[[ TASK DATA open ]]

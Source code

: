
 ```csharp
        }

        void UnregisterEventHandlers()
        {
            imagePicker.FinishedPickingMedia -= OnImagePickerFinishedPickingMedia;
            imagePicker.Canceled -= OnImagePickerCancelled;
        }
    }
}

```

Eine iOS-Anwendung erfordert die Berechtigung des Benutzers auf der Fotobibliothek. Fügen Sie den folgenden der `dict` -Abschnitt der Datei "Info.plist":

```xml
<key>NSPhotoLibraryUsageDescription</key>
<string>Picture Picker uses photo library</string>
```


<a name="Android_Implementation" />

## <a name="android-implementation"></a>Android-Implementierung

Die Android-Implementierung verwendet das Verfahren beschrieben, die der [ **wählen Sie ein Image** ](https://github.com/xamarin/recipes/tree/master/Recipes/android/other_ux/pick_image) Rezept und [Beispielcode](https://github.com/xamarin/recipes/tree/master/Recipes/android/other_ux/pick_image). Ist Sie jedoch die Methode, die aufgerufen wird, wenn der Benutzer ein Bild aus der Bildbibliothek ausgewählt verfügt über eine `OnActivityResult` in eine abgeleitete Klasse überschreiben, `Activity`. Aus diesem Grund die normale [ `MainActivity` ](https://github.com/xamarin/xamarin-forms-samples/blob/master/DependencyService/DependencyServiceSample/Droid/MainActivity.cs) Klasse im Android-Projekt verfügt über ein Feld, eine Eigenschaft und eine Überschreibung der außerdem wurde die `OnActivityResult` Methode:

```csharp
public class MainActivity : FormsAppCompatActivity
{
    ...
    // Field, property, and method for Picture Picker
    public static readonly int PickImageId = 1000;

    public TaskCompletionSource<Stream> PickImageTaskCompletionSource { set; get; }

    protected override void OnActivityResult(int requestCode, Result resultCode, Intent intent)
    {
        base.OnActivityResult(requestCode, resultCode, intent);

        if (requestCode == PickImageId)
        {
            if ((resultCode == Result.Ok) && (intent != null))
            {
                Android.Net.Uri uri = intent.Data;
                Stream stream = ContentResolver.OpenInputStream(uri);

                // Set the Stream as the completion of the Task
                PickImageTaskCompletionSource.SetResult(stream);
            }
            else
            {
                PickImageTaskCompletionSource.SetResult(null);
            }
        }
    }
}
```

[[ TASK DATA closed ]]

Within the entries above, work out how many lines contain the word "SetResult". The number alone is the answer.

2